Oscar à parte, Susan Sarandon está brilhante como a freira que deixou a família de posses para se dedicar ao trabalho numa comunidade de negros pobres, e, de repente, se viu forçada a enfrentar uma barra para a qual ela não sabia se estava preparada – ser a companhia e a ajuda espiritual de um condenado à morte, Matthew Poncelet (Sean Penn), acusado de ter estuprado, esfaqueado e assassinado, com um companheiro, dois adolescentes.

A bela atriz está contida, sem espalhafatos, sem usar qualquer uma das fáceis escadas de uma interpretação; ela não grita, não gesticula, sequer chora demais. Tem uma expressão de bondade, misturada a dúvida, a angústia, a força interna que em alguns momentos falta e falha. Uma das formas possíveis de se ver o filme é como essa coisa mais tipicamente americana da pessoa que tem que superar a si mesma na luta David contra Golias, a pessoa de bem contra o Leviatã do Estado e do Sistema todo poderosos.

Sean Penn, se é que alguém ainda se lembrava dele como o ex-senhor Madonna, livra-se definitivamente dessa marca. Está igualmente excelente como o assassino no corredor da morte que ainda tenta negar autoria, atribuir o crime ao companheiro. Compõe um tipo nojento, abjeto, repulsivo, repugnante, racista, preconceituoso, confusamente simpatizante do nazismo e do terrorismo, capaz até mesmo de tentar um cortejo à única pessoa que se dispõe a ajudá-lo nos momentos finais, uma freira.
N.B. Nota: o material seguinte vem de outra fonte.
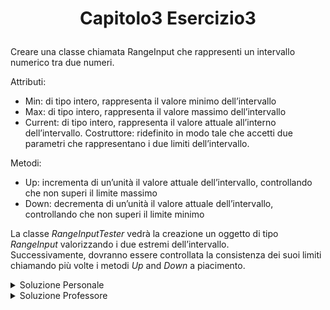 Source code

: # <p align=center> Capitolo3 Esercizio3 </p>

Creare una classe chiamata RangeInput che rappresenti un intervallo
numerico tra due numeri. <br>

Attributi:

- Min: di tipo intero, rappresenta il valore minimo dell’intervallo
- Max: di tipo intero, rappresenta il valore massimo dell’intervallo
- Current: di tipo intero, rappresenta il valore attuale all’interno
dell’intervallo.
Costruttore: ridefinito in modo tale che accetti due parametri che
rappresentano i due limiti dell’intervallo. <br>

Metodi:

- Up: incrementa di un’unità il valore attuale dell’intervallo,
controllando che non superi il limite massimo
- Down: decrementa di un’unità il valore attuale dell’intervallo,
controllando che non superi il limite minimo <br>

La classe *RangeInputTester* vedrà la creazione un oggetto di tipo
*RangeInput* valorizzando i due estremi dell’intervallo. <br>
Successivamente, dovranno essere controllata la consistenza dei
suoi limiti chiamando più volte i metodi *Up* and *Down* a piacimento.


<details closed>

<summary>Soluzione Personale</summary>

</details>

<details closed>

<summary>Soluzione Professore</summary>

</details>
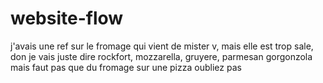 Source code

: # website-flow

j'avais une ref sur le fromage qui vient de mister v, mais elle est trop sale, don je vais juste dire rockfort, mozzarella, gruyere, parmesan gorgonzola
mais faut pas que du fromage sur une pizza oubliez pas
E isso é outra das grandes qualidades deste filme excepcional. Tim Robbins faz um planfleto contra a pena de morte, sim, mas sem simplificar as coisas, sem isolar preto e branco, sem desprezar os matizes, sem cair no maniqueísmo. O condenado à morte é repulsivo. O crime foi bárbaro, estúpido. A dor dos pais que perderam os filhos adolescentes é imensa, o ódio que sentem do assassino é até compreensível. Mas há os matizes. O pai do garoto morto, católico, não fecha as portas à freira que ajuda o assassino; não consegue compreendê-la, e num primeiro momento chega a desprezá-la – mas irá, na cena final, tentar junto com ela procurar uma saída que não seja o ódio. Enquanto os pais da garota são absolutamente fechados a qualquer sensação, sentimento, crispados e cegos pelo ódio.

O mais fantástico de Tim Robbins, e também de sua mulher Susan Sarandon, assim como de Sean Penn, é que eles são ativistas políticos numa sociedade que cada vez mais despreza a política. Ativistas políticos “progressistas”, “de esquerda”, numa sociedade cada vez mais inclinada ao conservadorismo dos costumes e à direita nas práticas sociais.

Em Bob Roberts, ele já havia investido contra o fanatismo da direita, a demagogia, o populismo, a retórica fácil da direita rançosa. Agora ele investe a favor dos direitos humanos, pura e simplesmente; denuncia a pobreza, a miséria, a desigualdade no país que se julga a polícia da Terra, mas sobretudo faz uma defesa violenta da solidariedade e do respeito aos direitos básicos do homem.

É fantástico, por exemplo, que ele inclua na trilha sonora um garoto adorado pelo público jovem, Eddie Vedder, do Pearl Jam. É fantástico que ele transforme o disco da trilha sonora em um outro panfleto, com a inclusão de diversas músicas inspiradas no filme (e não feitas para o filme), reunindo um bando de músicos e compositores de respeito. Tim Robbins foi capaz de liderar um movimento, chamar os believers dispersados, juntá-los num disco brilhante, dos melhores que já ouvi nos últimos anos, e transformar tudo em planfleto por uma causa nobre.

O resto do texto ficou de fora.